Module 4: Transformers and Self-Attention
Objective:
Introduce the transformer architecture and the self-attention mechanism, including positional encoding and multi-head attention, which are core concepts in advanced NLP.
Topics:
- Self-attention and multi-head attention
- Positional encoding in transformers
- Practical: Implement a transformer model for text classification
Hands-on Exercise:
Build and Train a Simple Transformer for Text Classification
Implement a basic transformer model from scratch (or using a pre-built framework like Hugging Face’s transformers) for a text classification task, such as classifying movie reviews as positive or negative. Use a dataset like IMDb and train the model to classify the sentiment of the reviews. Visualize attention weights to understand how the transformer attends to different words in the text.
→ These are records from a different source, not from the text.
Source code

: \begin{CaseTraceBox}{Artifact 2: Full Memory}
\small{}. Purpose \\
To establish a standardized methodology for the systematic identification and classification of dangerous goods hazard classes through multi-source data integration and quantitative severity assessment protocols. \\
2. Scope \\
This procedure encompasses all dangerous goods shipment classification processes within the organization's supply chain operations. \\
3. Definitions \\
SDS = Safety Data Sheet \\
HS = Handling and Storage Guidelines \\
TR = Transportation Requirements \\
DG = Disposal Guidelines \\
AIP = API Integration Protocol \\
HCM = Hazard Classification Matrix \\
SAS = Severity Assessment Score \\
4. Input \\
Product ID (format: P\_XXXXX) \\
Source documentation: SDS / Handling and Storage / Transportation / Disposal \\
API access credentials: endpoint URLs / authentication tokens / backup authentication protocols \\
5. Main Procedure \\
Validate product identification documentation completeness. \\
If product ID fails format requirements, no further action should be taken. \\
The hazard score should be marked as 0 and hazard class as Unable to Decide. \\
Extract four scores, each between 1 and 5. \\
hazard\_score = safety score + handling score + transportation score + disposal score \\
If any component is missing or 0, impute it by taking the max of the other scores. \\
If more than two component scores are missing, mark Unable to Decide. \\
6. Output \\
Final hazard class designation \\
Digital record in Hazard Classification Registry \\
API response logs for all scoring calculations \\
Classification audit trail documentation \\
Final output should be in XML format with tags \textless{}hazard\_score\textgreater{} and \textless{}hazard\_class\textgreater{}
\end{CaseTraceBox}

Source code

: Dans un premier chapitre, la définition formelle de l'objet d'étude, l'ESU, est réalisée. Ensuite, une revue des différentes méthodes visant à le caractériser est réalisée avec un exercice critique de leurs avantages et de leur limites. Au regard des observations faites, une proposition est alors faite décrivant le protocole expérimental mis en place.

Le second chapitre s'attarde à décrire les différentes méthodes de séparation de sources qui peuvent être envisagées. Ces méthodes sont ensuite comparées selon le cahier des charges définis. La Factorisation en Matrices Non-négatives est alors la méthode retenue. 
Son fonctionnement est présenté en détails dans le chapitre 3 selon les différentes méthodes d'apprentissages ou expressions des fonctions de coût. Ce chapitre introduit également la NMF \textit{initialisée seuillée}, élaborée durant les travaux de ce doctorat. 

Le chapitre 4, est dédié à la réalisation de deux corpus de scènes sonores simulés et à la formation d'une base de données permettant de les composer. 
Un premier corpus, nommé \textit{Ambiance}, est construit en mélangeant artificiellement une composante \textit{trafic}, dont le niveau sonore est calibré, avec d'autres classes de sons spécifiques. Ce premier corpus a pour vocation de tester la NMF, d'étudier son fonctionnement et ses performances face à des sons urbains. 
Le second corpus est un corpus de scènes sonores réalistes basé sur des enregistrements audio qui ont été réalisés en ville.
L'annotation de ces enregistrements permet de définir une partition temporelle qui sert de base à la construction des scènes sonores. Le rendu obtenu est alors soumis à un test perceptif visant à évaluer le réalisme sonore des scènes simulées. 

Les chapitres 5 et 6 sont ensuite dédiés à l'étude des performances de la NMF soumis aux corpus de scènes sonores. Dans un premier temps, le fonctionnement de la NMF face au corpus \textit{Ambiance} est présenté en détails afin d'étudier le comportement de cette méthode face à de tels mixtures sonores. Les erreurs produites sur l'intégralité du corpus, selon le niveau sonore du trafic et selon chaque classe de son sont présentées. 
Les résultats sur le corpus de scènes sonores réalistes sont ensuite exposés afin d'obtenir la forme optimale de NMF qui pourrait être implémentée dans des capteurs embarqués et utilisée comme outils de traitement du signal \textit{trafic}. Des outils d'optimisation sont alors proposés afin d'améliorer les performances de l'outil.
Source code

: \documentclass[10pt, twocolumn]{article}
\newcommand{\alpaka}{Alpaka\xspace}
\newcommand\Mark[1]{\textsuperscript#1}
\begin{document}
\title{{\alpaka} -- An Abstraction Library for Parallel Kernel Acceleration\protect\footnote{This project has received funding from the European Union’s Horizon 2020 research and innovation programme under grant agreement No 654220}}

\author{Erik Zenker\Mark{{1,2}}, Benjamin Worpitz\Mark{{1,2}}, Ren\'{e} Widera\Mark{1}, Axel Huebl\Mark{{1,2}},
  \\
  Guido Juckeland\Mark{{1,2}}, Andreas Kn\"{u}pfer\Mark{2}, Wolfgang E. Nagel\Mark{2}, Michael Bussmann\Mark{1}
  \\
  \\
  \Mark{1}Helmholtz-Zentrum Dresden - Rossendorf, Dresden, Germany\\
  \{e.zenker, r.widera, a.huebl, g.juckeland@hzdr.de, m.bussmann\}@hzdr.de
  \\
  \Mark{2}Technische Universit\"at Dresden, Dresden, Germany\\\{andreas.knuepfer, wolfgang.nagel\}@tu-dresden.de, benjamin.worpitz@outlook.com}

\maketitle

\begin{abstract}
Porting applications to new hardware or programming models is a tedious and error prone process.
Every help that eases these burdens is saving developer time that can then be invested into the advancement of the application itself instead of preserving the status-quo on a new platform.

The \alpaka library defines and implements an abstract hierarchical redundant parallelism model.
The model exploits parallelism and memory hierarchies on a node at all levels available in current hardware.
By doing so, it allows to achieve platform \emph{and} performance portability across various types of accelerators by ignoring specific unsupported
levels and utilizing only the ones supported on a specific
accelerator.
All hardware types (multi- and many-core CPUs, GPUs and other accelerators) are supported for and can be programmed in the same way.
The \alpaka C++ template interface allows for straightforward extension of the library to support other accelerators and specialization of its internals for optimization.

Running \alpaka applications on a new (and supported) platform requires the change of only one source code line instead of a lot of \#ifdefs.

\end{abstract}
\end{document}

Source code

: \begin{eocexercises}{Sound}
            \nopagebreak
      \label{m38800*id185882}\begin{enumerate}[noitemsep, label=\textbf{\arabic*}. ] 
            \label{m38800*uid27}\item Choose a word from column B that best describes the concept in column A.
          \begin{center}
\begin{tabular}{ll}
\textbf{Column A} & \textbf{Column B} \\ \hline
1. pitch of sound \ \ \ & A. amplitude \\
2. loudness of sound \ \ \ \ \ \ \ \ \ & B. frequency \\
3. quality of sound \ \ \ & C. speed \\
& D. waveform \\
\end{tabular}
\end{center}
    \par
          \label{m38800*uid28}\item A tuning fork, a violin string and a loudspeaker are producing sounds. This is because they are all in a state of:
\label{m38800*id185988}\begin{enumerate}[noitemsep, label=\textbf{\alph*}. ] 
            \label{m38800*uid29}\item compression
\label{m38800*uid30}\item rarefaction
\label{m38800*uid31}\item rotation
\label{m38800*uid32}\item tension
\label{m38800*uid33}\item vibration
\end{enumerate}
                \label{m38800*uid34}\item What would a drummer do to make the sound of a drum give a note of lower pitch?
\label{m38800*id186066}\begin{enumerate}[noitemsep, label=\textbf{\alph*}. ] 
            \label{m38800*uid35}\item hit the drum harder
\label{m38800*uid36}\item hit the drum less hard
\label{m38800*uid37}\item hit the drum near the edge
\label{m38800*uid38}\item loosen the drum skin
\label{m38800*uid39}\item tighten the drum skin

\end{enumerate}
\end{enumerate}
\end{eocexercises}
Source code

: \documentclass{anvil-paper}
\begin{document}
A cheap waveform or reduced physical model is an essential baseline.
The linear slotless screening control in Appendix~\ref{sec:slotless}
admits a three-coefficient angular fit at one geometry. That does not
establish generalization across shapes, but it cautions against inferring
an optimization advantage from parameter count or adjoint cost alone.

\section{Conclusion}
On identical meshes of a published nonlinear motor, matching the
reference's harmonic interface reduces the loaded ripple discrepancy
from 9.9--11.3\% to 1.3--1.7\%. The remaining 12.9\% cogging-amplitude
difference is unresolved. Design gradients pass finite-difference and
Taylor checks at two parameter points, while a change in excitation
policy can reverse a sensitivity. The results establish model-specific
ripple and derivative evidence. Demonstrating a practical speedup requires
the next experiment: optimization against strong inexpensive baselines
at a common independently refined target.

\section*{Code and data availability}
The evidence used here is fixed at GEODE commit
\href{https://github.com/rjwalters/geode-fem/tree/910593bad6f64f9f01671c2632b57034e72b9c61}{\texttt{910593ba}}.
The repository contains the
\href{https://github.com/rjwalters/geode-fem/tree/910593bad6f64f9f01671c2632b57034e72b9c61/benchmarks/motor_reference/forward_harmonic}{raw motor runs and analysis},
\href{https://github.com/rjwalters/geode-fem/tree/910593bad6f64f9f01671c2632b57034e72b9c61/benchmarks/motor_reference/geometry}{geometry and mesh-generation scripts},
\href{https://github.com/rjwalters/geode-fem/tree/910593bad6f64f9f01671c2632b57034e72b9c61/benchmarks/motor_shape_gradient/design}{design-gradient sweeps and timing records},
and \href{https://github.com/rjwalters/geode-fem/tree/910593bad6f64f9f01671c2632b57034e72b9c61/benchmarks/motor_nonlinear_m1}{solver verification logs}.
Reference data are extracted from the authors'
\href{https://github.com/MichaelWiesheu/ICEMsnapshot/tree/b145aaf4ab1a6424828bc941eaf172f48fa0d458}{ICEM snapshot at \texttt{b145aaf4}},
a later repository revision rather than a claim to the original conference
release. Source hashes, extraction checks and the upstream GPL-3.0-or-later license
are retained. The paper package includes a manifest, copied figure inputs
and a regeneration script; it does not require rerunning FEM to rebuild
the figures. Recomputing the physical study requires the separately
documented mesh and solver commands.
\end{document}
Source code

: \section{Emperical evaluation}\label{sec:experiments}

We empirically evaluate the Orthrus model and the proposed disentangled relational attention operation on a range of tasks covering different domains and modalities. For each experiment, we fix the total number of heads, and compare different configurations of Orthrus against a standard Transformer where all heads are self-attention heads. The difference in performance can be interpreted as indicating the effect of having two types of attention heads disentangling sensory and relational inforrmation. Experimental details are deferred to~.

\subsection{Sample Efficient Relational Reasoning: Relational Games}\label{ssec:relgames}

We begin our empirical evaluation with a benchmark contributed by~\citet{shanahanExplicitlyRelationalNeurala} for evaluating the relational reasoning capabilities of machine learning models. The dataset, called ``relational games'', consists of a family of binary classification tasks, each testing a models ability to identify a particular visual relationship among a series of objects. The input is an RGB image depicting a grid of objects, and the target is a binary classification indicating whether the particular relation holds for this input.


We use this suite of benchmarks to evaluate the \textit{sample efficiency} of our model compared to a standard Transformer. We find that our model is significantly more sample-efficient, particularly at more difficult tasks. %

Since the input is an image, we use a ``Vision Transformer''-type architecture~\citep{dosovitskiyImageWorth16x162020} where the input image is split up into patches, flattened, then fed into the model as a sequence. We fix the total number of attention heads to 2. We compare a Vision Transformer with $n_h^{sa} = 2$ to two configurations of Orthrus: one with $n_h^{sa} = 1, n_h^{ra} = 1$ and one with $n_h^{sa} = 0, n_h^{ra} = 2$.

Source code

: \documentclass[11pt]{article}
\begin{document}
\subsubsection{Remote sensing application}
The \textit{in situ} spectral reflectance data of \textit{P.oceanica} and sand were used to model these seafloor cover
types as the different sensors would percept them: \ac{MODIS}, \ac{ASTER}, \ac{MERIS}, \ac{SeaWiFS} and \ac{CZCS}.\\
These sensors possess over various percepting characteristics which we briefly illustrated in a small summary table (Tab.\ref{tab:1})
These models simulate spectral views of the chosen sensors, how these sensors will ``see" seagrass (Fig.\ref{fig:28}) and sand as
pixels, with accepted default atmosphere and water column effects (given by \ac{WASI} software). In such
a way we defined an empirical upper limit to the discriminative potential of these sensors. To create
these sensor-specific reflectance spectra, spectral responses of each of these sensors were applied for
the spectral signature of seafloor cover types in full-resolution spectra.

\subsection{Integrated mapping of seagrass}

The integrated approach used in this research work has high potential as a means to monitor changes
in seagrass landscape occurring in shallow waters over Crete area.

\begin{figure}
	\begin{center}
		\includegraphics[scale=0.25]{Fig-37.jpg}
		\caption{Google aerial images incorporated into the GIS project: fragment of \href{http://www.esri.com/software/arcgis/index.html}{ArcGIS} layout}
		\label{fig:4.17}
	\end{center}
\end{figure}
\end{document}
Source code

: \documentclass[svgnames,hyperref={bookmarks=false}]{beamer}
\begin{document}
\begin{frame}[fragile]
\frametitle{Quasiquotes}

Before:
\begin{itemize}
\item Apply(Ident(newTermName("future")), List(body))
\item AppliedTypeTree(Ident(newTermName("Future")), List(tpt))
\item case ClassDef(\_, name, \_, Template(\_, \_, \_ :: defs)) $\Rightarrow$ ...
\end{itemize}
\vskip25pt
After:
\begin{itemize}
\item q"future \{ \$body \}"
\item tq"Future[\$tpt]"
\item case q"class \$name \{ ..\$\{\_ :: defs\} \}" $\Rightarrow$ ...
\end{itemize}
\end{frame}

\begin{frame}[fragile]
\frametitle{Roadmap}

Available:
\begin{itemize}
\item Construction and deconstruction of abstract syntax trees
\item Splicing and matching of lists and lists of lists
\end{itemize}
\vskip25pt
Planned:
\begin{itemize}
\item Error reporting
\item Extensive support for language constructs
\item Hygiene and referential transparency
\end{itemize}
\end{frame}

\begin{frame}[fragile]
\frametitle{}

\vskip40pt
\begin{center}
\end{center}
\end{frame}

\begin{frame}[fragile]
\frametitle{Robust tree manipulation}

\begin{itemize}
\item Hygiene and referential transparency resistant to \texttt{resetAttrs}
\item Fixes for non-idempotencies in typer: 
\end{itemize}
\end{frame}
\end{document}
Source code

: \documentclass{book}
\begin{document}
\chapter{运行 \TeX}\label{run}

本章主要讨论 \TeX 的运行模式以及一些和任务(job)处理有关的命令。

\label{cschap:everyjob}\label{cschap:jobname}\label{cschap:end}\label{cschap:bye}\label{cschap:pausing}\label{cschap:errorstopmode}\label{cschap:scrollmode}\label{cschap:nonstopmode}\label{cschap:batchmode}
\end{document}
Module 5: BERT, GPT, and Transformer-based NLP Models
Objective:
Cover popular transformer-based models (BERT, GPT) and guide learners in fine-tuning these models for custom NLP tasks.
Topics:
- Overview of BERT, GPT, and transformer-based architectures
- Fine-tuning for NLP tasks
- Practical: Fine-tune BERT for sentiment analysis or named entity recognition
Hands-on Exercise:
Fine-Tune BERT for Sentiment Analysis
Use the Hugging Face transformers library to fine-tune a pre-trained BERT model for a sentiment analysis task. Start with a dataset like IMDb or Amazon reviews, load the pre-trained BERT model, and fine-tune it using transfer learning. Evaluate the model’s performance, and experiment with hyperparameter tuning to improve results.
Alternatively, fine-tune BERT for Named Entity Recognition (NER) using a dataset like the CoNLL-03 NER dataset, and then apply it to a custom domain (e.g., identifying medical terms or product names).
Module 6: Capstone Project
Objective:
Apply all concepts learned in a real-world project by building a question-answering or text classification model tailored to a specific domain (e.g., customer service, healthcare).
Project:
Build a specialized model (e.g., question-answering or text classification) using BERT, focusing on a unique domain.
Hands-on Exercise:
Capstone Project – Build a Domain-Specific NLP Model
- Choose a domain (e.g., customer service, healthcare, legal) and collect or find a relevant dataset (e.g., customer support tickets, medical texts, legal documents).
- Based on the domain, either build a text classification model or a question-answering model using BERT or another transformer-based architecture.
- For a text classification model, fine-tune the model on your dataset to predict labels (e.g., customer satisfaction, medical diagnoses).
- For a question-answering model, fine-tune BERT or GPT on a question-answering dataset (e.g., SQuAD, WikiQA) and customize it to answer domain-specific queries.
- Evaluate your model using standard metrics (e.g., F1 score, accuracy) and document your findings in a detailed report
Frequently Asked Questions
1. What is the Natural Language Processing (NLP) Specialist course?
This course covers the principles and applications of NLP, a field of AI that focuses on the interaction between computers and human language. You will learn to build systems that understand, interpret, and generate human language in text and spoken forms.
2. What are the prerequisites?
A solid foundation in Python programming and some familiarity with basic machine learning concepts is recommended. If you’re new to AI, our course includes introductory modules to help you get up to speed.
3. What types of projects are included?
You’ll work on hands-on projects such as building a sentiment analysis tool, creating text summarizers, developing a language translation model, and training chatbots. These projects will reinforce your understanding and prepare you for real-world NLP challenges.